The shell in my hand is deserted. It once housed a whelk, a snail-like creature; after the death of the first occupant, a little hermit crab, who has run away, leaving tracks behind like a delicate vine on the sand. He ran away and left me this shell. This was once his protection. Turning the shell in my hand, I gaze into the wide open door from which he made his exit. Had it become an encumbrance? Why did he run away? Did he hope to find a better home, a better mode of living? I too have run away, I realize. I shed the shell of my life when I made the small move from my home town to my current residence, and I have hopes of shedding this shell again in the near future.

But his shell -- it is simple; it is bare, it is beautiful. Small, only the size of my thumb, its architecture is perfect, down to the finest detail.

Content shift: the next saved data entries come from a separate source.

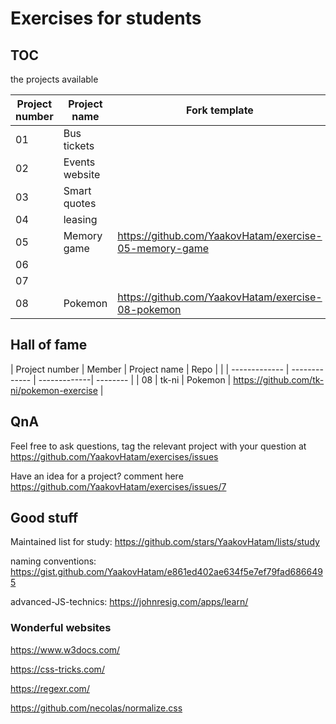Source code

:# Exercises for students

## TOC
the projects available

| Project number | Project name    | Fork template |
| -------------  | -------------   | -------------|
| 01             | Bus tickets     |             |
| 02             | Events website  |                 |
| 03             | Smart quotes |                  |
| 04             | leasing |                       |
| 05             | Memory game | https://github.com/YaakovHatam/exercise-05-memory-game |
| 06             |  |                       |
| 07             |  |                       |
| 08             | Pokemon | https://github.com/YaakovHatam/exercise-08-pokemon |


## Hall of fame

| Project number | Member | Project name    | Repo |                   |
| -------------  | -------------   | -------------| -------- |
| 08             | tk-ni | Pokemon | https://github.com/tk-ni/pokemon-exercise |

## QnA
Feel free to ask questions, tag the relevant project with your question at https://github.com/YaakovHatam/exercises/issues

Have an idea for a project? comment here https://github.com/YaakovHatam/exercises/issues/7

## Good stuff
Maintained list for study: https://github.com/stars/YaakovHatam/lists/study

naming conventions: https://gist.github.com/YaakovHatam/e861ed402ae634f5e7ef79fad6866495

advanced-JS-technics: https://johnresig.com/apps/learn/

### Wonderful websites
https://www.w3docs.com/

https://css-tricks.com/

https://regexr.com/

https://github.com/necolas/normalize.css
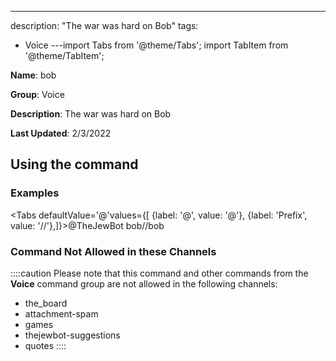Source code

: ---
description: "The war was hard on Bob"
tags:
  - Voice
---import Tabs from '@theme/Tabs';
import TabItem from '@theme/TabItem';

**Name**: bob

**Group**: Voice

**Description**: The war was hard on Bob

**Last Updated**: 2/3/2022

## Using the command

### Examples
<Tabs defaultValue='@'values={[ {label: '@', value: '@'}, {label: 'Prefix', value: '//'},]}><TabItem value='@'>@TheJewBot bob</TabItem><TabItem value='//'>//bob</TabItem></Tabs>

### Command Not Allowed in these Channels
::::caution Please note that this command and other commands from the **Voice** command group are not allowed in the following channels:
- the_board
- attachment-spam
- games
- thejewbot-suggestions
- quotes
::::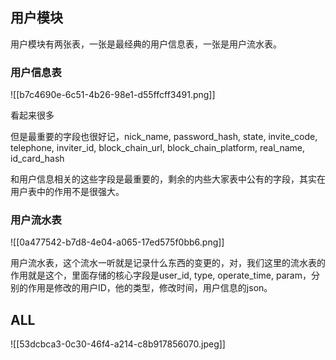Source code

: ## 用户模块
用户模块有两张表，一张是最经典的用户信息表，一张是用户流水表。

### 用户信息表
![[b7c4690e-6c51-4b26-98e1-d55ffcff3491.png]]

看起来很多

但是最重要的字段也很好记，nick_name, password_hash, state, invite_code, telephone, inviter_id, block_chain_url, block_chain_platform, real_name, id_card_hash

和用户信息相关的这些字段是最重要的，剩余的内些大家表中公有的字段，其实在用户表中的作用不是很强大。

### 用户流水表
![[0a477542-b7d8-4e04-a065-17ed575f0bb6.png]]

用户流水表，这个流水一听就是记录什么东西的变更的，对，我们这里的流水表的作用就是这个，里面存储的核心字段是user_id, type, operate_time, param，分别的作用是修改的用户ID，他的类型，修改时间，用户信息的json。



## ALL
![[53dcbca3-0c30-46f4-a214-c8b917856070.jpeg]]



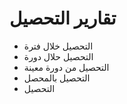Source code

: # تقارير التحصيل
+ التحصيل خلال فترة
+ التحصيل حلال دورة 
+ التحصيل من دورة معينة
+ التحصيل بالمحصل
+ التحصيل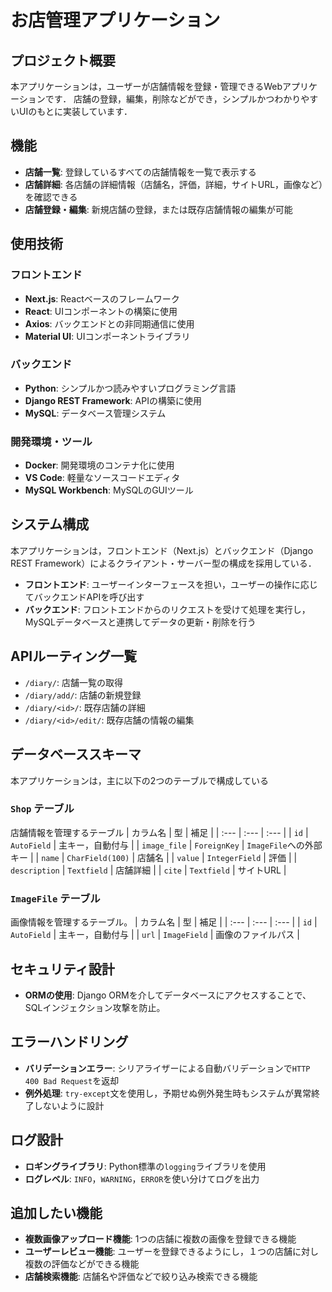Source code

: # お店管理アプリケーション    

## プロジェクト概要

本アプリケーションは，ユーザーが店舗情報を登録・管理できるWebアプリケーションです．
店舗の登録，編集，削除などができ，シンプルかつわかりやすいUIのもとに実装しています．


## 機能

* **店舗一覧**: 登録しているすべての店舗情報を一覧で表示する
* **店舗詳細**: 各店舗の詳細情報（店舗名，評価，詳細，サイトURL，画像など）を確認できる
* **店舗登録・編集**: 新規店舗の登録，または既存店舗情報の編集が可能


## 使用技術

### フロントエンド
* **Next.js**: Reactベースのフレームワーク
* **React**: UIコンポーネントの構築に使用
* **Axios**: バックエンドとの非同期通信に使用
* **Material UI**: UIコンポーネントライブラリ

### バックエンド
* **Python**: シンプルかつ読みやすいプログラミング言語
* **Django REST Framework**: APIの構築に使用
* **MySQL**: データベース管理システム

### 開発環境・ツール
* **Docker**: 開発環境のコンテナ化に使用
* **VS Code**: 軽量なソースコードエディタ
* **MySQL Workbench**: MySQLのGUIツール


## システム構成

本アプリケーションは，フロントエンド（Next.js）とバックエンド（Django REST Framework）によるクライアント・サーバー型の構成を採用している．

* **フロントエンド**: ユーザーインターフェースを担い，ユーザーの操作に応じてバックエンドAPIを呼び出す
* **バックエンド**: フロントエンドからのリクエストを受けて処理を実行し，MySQLデータベースと連携してデータの更新・削除を行う


## APIルーティング一覧

* `/diary/`: 店舗一覧の取得
* `/diary/add/`: 店舗の新規登録
* `/diary/<id>/`: 既存店舗の詳細
* `/diary/<id>/edit/`: 既存店舗の情報の編集


## データベーススキーマ

本アプリケーションは，主に以下の2つのテーブルで構成している

### `Shop` テーブル

店舗情報を管理するテーブル
| カラム名 | 型 | 補足 |
| :--- | :--- | :--- |
| `id` | `AutoField` | 主キー，自動付与 |
| `image_file` | `ForeignKey` | `ImageFile`への外部キー |
| `name` | `CharField(100)` | 店舗名 |
| `value` | `IntegerField` | 評価 |
| `description` | `Textfield` | 店舗詳細 |
| `cite` | `Textfield` | サイトURL |

### `ImageFile` テーブル

画像情報を管理するテーブル。
| カラム名 | 型 | 補足 |
| :--- | :--- | :--- |
| `id` | `AutoField` | 主キー，自動付与 |
| `url` | `ImageField` | 画像のファイルパス |

## セキュリティ設計 

* **ORMの使用**: Django ORMを介してデータベースにアクセスすることで、SQLインジェクション攻撃を防止。


## エラーハンドリング

* **バリデーションエラー**: シリアライザーによる自動バリデーションで`HTTP 400 Bad Request`を返却
* **例外処理**: `try-except`文を使用し，予期せぬ例外発生時もシステムが異常終了しないように設計


## ログ設計

* **ロギングライブラリ**: Python標準の`logging`ライブラリを使用
* **ログレベル**: `INFO`，`WARNING`，`ERROR`を使い分けてログを出力


## 追加したい機能

* **複数画像アップロード機能**: 1つの店舗に複数の画像を登録できる機能
* **ユーザーレビュー機能**: ユーザーを登録できるようにし，１つの店舗に対し複数の評価などができる機能
* **店舗検索機能**: 店舗名や評価などで絞り込み検索できる機能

Its shape, swelling like a pear in the center winds in a gentle spiral to the pointed apex. Its color, dull gold, is whitened by a wash of salt from the sea. Each whorl, each faint knob, each vein in its egg-shell texture is as clearly defined as on the day of creation. My eye follows with delight the outer circumference of that diminutive winding staircase up which the tenant used to travel.

My shell is not like this, I think. Blurred with moss, knobby with barnacles, its shape is hardly recognizable anymore. Surely there was a definite shape once. It has a shape in my mind. The shape of my life today starts with myself as the only person consistently present, I have things which I am in pursuit of. The shape is, of course, determined by other things, childhood and such. I want to give to those I care for, to share with friends, to carry out my obligations to the world as a woman, as an artist, as a citizen.

I want most of all, as an end to these other desires, to be at peace with myself. I want singleness of eye, a purity of intention, a central core to my life that will enable me to carry out these obligations and activities as well as I can. I want, to live "in grace" as much of the time as possible. I am not using this term in a strictly theological sense. By grace I mean inner harmony, essentially spiritual, which can be translated into outward harmony. I would like to achieve a state of inner spiritual grace from which I could function and give.

I mean to lead a simple life, to choose a simple shell I can carry easily. But I do not. I find that the frame of my life does not foster simplicity. It involves a shelter that requires most of my paycheck to maintain, planning, marketing, bills, and making the ends meet in a thousand ways. It involves clothes, shopping, laundry, cleaning, mending, letting skirts down, sewing buttons on. It involves friends, and endless arrangements to meet; letters invitations, telephone calls, and transportation.

Life today in America is based on the premise of ever-widening circles of contact and communication. This is not the life of simplicity but the life of multiplicity. It leads not to unification but to fragmentation. To be human is to have interests and duties, raying out in all directions from the central core, like spokes from the hub of a wheel. The pattern of our lives is essentially circular. We must be open to all points of the compass, stretched out, exposed, sensitive like a spider's web to each breeze that blows, to each call that comes.

There is no obvious answer, only clues for shedding distractions. Shells of channeled whelks from a sea I've never seen, suggest a simplification of life, cutting out distractions. I can't shed all responsibilities, permanently inhabit a desert island. The solution for me is neither a total renunciation of the world, nor complete acceptance. There must be something between the extremes; a swinging of the pendulum between solitude and communication, between retreat and return. During my periods of retreat, perhaps I can learn something to carry back to into my worldly life. I ask into my shell only those with whom I can be completely honest. The most exhausting thing in life, I believe, is being insincere. That is much of the reason social life is so exhausting.

Simplification of outward life is not enough. It is merely the outside. The final answer, I know is always inside, but the outside can give a clue. Channeled whelk, you have set my mind on a journey, up an inwardly winding spiral staircase of thought.